Naojo (translated by R. H. Blyth), in R. H. Blyth, Haiku, Volume 2: Spring (Hokuseido Press 1950), page 380.

     The violet:
Held in the hand,
     Yet more lovely.

Koshu (translated by R. H. Blyth), Ibid, page 381.

Whether the flower is plucked or not plucked, the underlying lesson is one of humility.

Robert Lillie, "Japanese Anemones"

I know nothing about how to live.  I have no wisdom to impart.  But I have come to learn that truisms are, well, true.  The commonplace World -- the World right there in front of us at this moment -- is all that we need.  Its wonders are inexhaustible.  We owe it our humility.

                 Life Hurries By

Life hurries by, and who can stay
One winged Hour upon her way?
The broken trellis then restore
And train the woodbine round the door.

Walter Savage Landor, Dry Sticks (1858).

Robert Lillie, "The Paisley Shawl"


John Ashton said...

What a wonderful post Mr Pentz.
" The commonplace World -- the World right there in front of us at this moment -- is all that we need. Its wonders are inexhaustible. We owe it our humility.
Any words of words of my own would be superfluous. Thank you.

Fred said...


A few more about ambivalence re cutting flowers:

I raised my knife to it:
Then walked empty-handed on. . .
Proud rose of Sharon
-- Sampu --

Sadness at twilight. . .
Villain! I have let my hand
Cut that peony
-- Buson --

White chrysanthemum. . .
Before that perfect flower
Scissors hesitate
-- Buson --

All haiku are from The Little Treasury of Haiku, trans. by Peter Beilenson.

Stephen Pentz said...

Mr Ashton: As always, thank you very much for visiting and for the kind words about the post.

I believe this is a topic that you and I have discussed on occasion in the past. But I need to constantly remind myself in regard to these simple things. Paying attention is always difficult, with all of the distractions around us. And paying attention inevitably prompts humility, and gratitude.

Thanks again.

Stephen Pentz said...

Fred: Thank you very much for the haiku, which are all new to me. I'm not surprised: this seems like a natural subject for haiku poets (and one which reflects Japanese culture in general). You've now prompted me to burrow around in R. H. Blyth's four volumes to see if I can discover others in a similar vein.
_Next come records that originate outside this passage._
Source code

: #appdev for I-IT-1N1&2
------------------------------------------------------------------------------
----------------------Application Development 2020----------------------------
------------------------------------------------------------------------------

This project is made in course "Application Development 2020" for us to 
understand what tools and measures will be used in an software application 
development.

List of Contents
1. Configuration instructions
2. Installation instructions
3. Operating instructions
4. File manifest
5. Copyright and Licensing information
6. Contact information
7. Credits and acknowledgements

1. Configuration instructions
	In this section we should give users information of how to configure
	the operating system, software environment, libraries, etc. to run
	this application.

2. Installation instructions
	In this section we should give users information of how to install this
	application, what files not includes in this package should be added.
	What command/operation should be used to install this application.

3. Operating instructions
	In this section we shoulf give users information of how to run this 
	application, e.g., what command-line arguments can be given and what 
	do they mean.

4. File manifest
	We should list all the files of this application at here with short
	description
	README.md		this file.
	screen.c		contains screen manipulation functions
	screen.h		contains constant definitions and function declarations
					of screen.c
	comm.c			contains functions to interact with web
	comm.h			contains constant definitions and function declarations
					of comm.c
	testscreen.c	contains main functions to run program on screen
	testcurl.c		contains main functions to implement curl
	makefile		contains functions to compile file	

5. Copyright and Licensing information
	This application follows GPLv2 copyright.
It's always good to hear from you. Thanks for stopping by.

Brian said...

Your posts are always a refreshment. Your site and Anecdotal Evidence are the stars of my feed reader.

Yesterday my neighbour was hanging a line of wash. It instantly brought to mind Richard Wilbur's "Love Calls Us to the Things of This World." Being fetched by a poem is serendipitous delight.

Stephen Pentz said...

Brian: Thank you very much for the kind words about the blog. I greatly appreciate your visits. And thank you as well for the reference to the poem by Wilbur, which I was not familiar with, but which I have now found on the Internet: lovely! It fits very well with the subject matter of the post.

Thank you again.

Anonymous said...

Knowledge is proud that he has learn'd so much;
Wisdom is humble that he knows no more.
--William Cowper

Wisdom is hard to define, but we might suspect that when one stands alone under the might sky, thinks one place in the cosmic scale of things, one cannot, if one is wise, avoid humility, a pitiful sense of insignificance, the harrowing truth of one's essential loneliness--a finite creature struck dumb by infinity. The rising sun enscorcels most of us, the old deceit come again. The wise person, however, sits quietly and finds as much truth as exists in the blooming of flowers. We know nothing, except the inexplicable veneer of beauty that can charm us for a moment or two.

Fred said...


I think your best best would be in the Summer volume. In the smaller collections I looked through, I found them all in the summer section, if there was a seasonal breakdown.

mary f.ahearn said...

Another word on the dilemma of cutting flowers, most especially wildflowers - "The Book of Tea" by Okakura Kakuzo. The chapter on flowers is -although quite flowery- sorry, couldn't resist - is an interesting read.
I find in my older years that I just can't cut flowers anymore. I hate to take them away from the blue skies, their gardens. More sentimental by the day, I believe.
Thank you for your lovely blog - it is such a pleasure.

Anonymous said...

"The only wisdom is the wisdom of humility."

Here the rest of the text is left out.